Required action
A picture-free, exact copy of all the records below is the goal.
Given records section start
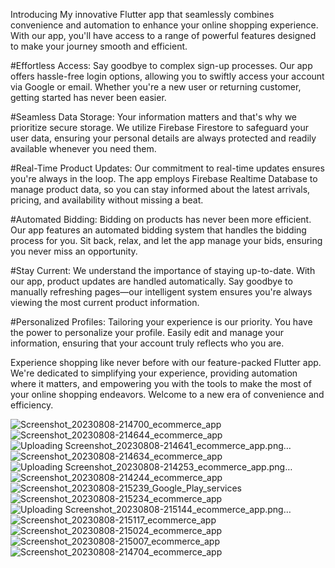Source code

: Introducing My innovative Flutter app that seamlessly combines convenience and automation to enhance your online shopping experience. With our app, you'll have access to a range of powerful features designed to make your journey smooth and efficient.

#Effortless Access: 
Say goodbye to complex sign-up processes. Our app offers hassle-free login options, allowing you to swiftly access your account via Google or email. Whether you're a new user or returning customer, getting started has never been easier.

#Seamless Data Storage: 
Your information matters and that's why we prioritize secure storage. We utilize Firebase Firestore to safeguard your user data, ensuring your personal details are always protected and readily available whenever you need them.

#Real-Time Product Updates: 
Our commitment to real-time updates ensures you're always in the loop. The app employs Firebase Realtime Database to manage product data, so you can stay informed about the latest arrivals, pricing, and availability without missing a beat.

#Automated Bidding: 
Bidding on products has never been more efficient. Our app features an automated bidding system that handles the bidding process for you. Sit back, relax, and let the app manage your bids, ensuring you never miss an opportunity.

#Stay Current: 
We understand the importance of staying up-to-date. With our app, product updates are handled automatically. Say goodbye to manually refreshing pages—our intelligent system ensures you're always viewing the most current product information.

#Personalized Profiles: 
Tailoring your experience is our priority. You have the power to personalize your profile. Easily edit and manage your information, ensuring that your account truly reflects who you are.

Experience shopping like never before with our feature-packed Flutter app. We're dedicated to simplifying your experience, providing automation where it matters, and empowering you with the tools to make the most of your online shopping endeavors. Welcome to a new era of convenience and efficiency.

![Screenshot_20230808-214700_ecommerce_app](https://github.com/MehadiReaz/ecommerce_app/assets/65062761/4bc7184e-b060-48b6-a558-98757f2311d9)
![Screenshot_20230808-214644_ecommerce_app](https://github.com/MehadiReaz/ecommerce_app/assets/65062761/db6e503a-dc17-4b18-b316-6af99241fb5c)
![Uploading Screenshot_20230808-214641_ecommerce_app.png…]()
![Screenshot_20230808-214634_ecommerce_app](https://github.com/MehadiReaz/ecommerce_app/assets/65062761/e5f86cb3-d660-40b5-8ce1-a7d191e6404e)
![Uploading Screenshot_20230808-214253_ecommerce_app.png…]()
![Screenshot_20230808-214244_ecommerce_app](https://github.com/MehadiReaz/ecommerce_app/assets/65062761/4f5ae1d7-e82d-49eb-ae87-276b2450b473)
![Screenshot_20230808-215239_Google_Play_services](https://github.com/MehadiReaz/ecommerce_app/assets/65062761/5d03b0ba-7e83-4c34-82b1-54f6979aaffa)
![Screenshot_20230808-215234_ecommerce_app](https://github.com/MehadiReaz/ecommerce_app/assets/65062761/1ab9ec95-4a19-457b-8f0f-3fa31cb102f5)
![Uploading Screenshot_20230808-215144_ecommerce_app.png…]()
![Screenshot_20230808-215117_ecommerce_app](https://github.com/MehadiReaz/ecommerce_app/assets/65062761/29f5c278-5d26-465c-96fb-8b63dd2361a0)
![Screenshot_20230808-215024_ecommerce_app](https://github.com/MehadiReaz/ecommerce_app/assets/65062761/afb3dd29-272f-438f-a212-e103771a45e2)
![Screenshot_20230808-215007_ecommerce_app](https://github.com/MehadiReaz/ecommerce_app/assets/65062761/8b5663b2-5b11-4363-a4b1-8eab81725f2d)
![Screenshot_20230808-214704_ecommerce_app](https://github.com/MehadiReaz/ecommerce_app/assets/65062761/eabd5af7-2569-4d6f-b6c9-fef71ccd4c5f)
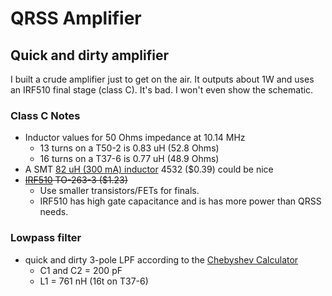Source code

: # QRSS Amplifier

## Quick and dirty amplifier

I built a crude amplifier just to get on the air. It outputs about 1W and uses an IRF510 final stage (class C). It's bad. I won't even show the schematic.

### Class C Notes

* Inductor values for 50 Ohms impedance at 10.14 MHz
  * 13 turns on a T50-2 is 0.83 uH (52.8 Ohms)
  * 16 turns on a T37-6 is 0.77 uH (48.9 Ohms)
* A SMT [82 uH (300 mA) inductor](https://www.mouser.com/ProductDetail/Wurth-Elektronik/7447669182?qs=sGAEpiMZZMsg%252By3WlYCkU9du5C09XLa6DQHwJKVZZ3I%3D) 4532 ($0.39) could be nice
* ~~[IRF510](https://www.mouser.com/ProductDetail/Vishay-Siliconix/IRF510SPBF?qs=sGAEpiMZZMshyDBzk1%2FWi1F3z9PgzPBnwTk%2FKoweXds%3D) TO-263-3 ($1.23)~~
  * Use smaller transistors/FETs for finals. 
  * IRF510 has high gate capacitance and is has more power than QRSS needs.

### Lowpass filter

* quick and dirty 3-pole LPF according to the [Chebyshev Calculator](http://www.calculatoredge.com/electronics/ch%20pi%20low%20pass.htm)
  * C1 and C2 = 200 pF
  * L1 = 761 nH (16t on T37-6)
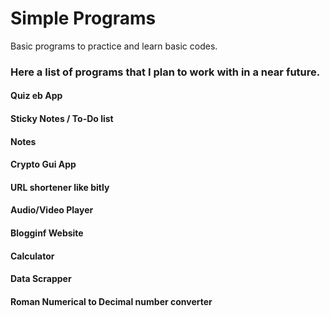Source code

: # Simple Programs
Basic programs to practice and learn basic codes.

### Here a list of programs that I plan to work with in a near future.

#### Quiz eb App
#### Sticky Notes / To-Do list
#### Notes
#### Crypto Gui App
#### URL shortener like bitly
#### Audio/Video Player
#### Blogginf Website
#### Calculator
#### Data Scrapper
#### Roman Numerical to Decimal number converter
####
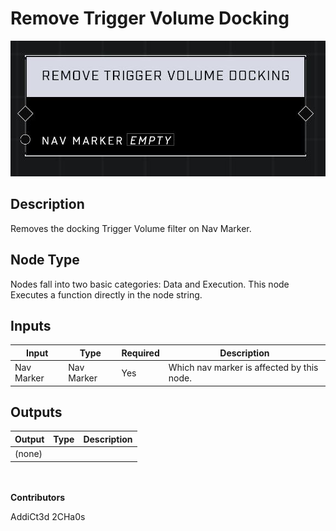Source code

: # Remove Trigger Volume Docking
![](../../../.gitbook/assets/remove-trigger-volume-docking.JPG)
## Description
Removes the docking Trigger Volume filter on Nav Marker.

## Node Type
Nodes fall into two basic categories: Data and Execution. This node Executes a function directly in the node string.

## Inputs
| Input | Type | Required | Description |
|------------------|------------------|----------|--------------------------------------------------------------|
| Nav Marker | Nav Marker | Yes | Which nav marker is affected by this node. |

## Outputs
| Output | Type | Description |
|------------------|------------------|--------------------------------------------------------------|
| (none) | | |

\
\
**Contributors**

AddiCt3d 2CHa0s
Given records section end
Written solution
Source code

: Introducing My innovative Flutter app that seamlessly combines convenience and automation to enhance your online shopping experience. With our app, you'll have access to a range of powerful features designed to make your journey smooth and efficient.

#Effortless Access: 
Say goodbye to complex sign-up processes. Our app offers hassle-free login options, allowing you to swiftly access your account via Google or email. Whether you're a new user or returning customer, getting started has never been easier.

#Seamless Data Storage: 
Your information matters and that's why we prioritize secure storage. We utilize Firebase Firestore to safeguard your user data, ensuring your personal details are always protected and readily available whenever you need them.

#Real-Time Product Updates: 
Our commitment to real-time updates ensures you're always in the loop. The app employs Firebase Realtime Database to manage product data, so you can stay informed about the latest arrivals, pricing, and availability without missing a beat.

#Automated Bidding: 
Bidding on products has never been more efficient. Our app features an automated bidding system that handles the bidding process for you. Sit back, relax, and let the app manage your bids, ensuring you never miss an opportunity.

#Stay Current: 
We understand the importance of staying up-to-date. With our app, product updates are handled automatically. Say goodbye to manually refreshing pages—our intelligent system ensures you're always viewing the most current product information.

#Personalized Profiles: 
Tailoring your experience is our priority. You have the power to personalize your profile. Easily edit and manage your information, ensuring that your account truly reflects who you are.

Experience shopping like never before with our feature-packed Flutter app. We're dedicated to simplifying your experience, providing automation where it matters, and empowering you with the tools to make the most of your online shopping endeavors. Welcome to a new era of convenience and efficiency.

![Screenshot_20230808-214700_ecommerce_app](https://github.com/MehadiReaz/ecommerce_app/assets/65062761/4bc7184e-b060-48b6-a558-98757f2311d9)
![Screenshot_20230808-214644_ecommerce_app](https://github.com/MehadiReaz/ecommerce_app/assets/65062761/db6e503a-dc17-4b18-b316-6af99241fb5c)
![Uploading Screenshot_20230808-214641_ecommerce_app.png…]()
![Screenshot_20230808-214634_ecommerce_app](https://github.com/MehadiReaz/ecommerce_app/assets/65062761/e5f86cb3-d660-40b5-8ce1-a7d191e6404e)
![Uploading Screenshot_20230808-214253_ecommerce_app.png…]()
![Screenshot_20230808-214244_ecommerce_app](https://github.com/MehadiReaz/ecommerce_app/assets/65062761/4f5ae1d7-e82d-49eb-ae87-276b2450b473)
![Screenshot_20230808-215239_Google_Play_services](https://github.com/MehadiReaz/ecommerce_app/assets/65062761/5d03b0ba-7e83-4c34-82b1-54f6979aaffa)
![Screenshot_20230808-215234_ecommerce_app](https://github.com/MehadiReaz/ecommerce_app/assets/65062761/1ab9ec95-4a19-457b-8f0f-3fa31cb102f5)
![Uploading Screenshot_20230808-215144_ecommerce_app.png…]()
![Screenshot_20230808-215117_ecommerce_app](https://github.com/MehadiReaz/ecommerce_app/assets/65062761/29f5c278-5d26-465c-96fb-8b63dd2361a0)
![Screenshot_20230808-215024_ecommerce_app](https://github.com/MehadiReaz/ecommerce_app/assets/65062761/afb3dd29-272f-438f-a212-e103771a45e2)
![Screenshot_20230808-215007_ecommerce_app](https://github.com/MehadiReaz/ecommerce_app/assets/65062761/8b5663b2-5b11-4363-a4b1-8eab81725f2d)
![Screenshot_20230808-214704_ecommerce_app](https://github.com/MehadiReaz/ecommerce_app/assets/65062761/eabd5af7-2569-4d6f-b6c9-fef71ccd4c5f)
Source code

: # QRSS Amplifier

## Quick and dirty amplifier

I built a crude amplifier just to get on the air. It outputs about 1W and uses an IRF510 final stage (class C). It's bad. I won't even show the schematic.

### Class C Notes

* Inductor values for 50 Ohms impedance at 10.14 MHz
  * 13 turns on a T50-2 is 0.83 uH (52.8 Ohms)
  * 16 turns on a T37-6 is 0.77 uH (48.9 Ohms)
* A SMT [82 uH (300 mA) inductor](https://www.mouser.com/ProductDetail/Wurth-Elektronik/7447669182?qs=sGAEpiMZZMsg%252By3WlYCkU9du5C09XLa6DQHwJKVZZ3I%3D) 4532 ($0.39) could be nice
* ~~[IRF510](https://www.mouser.com/ProductDetail/Vishay-Siliconix/IRF510SPBF?qs=sGAEpiMZZMshyDBzk1%2FWi1F3z9PgzPBnwTk%2FKoweXds%3D) TO-263-3 ($1.23)~~
  * Use smaller transistors/FETs for finals. 
  * IRF510 has high gate capacitance and is has more power than QRSS needs.

### Lowpass filter

* quick and dirty 3-pole LPF according to the [Chebyshev Calculator](http://www.calculatoredge.com/electronics/ch%20pi%20low%20pass.htm)
  * C1 and C2 = 200 pF
  * L1 = 761 nH (16t on T37-6)
Source code

: # Simple Programs
Basic programs to practice and learn basic codes.

### Here a list of programs that I plan to work with in a near future.

#### Quiz eb App
#### Sticky Notes / To-Do list
#### Notes
#### Crypto Gui App
#### URL shortener like bitly
#### Audio/Video Player
#### Blogginf Website
#### Calculator
#### Data Scrapper
#### Roman Numerical to Decimal number converter
####
Source code

: # Remove Trigger Volume Docking
![](../../../.gitbook/assets/remove-trigger-volume-docking.JPG)
## Description
Removes the docking Trigger Volume filter on Nav Marker.

## Node Type
Nodes fall into two basic categories: Data and Execution. This node Executes a function directly in the node string.

## Inputs
| Input | Type | Required | Description |
|------------------|------------------|----------|--------------------------------------------------------------|
| Nav Marker | Nav Marker | Yes | Which nav marker is affected by this node. |

## Outputs
| Output | Type | Description |
|------------------|------------------|--------------------------------------------------------------|
| (none) | | |

\
\
**Contributors**

AddiCt3d 2CHa0s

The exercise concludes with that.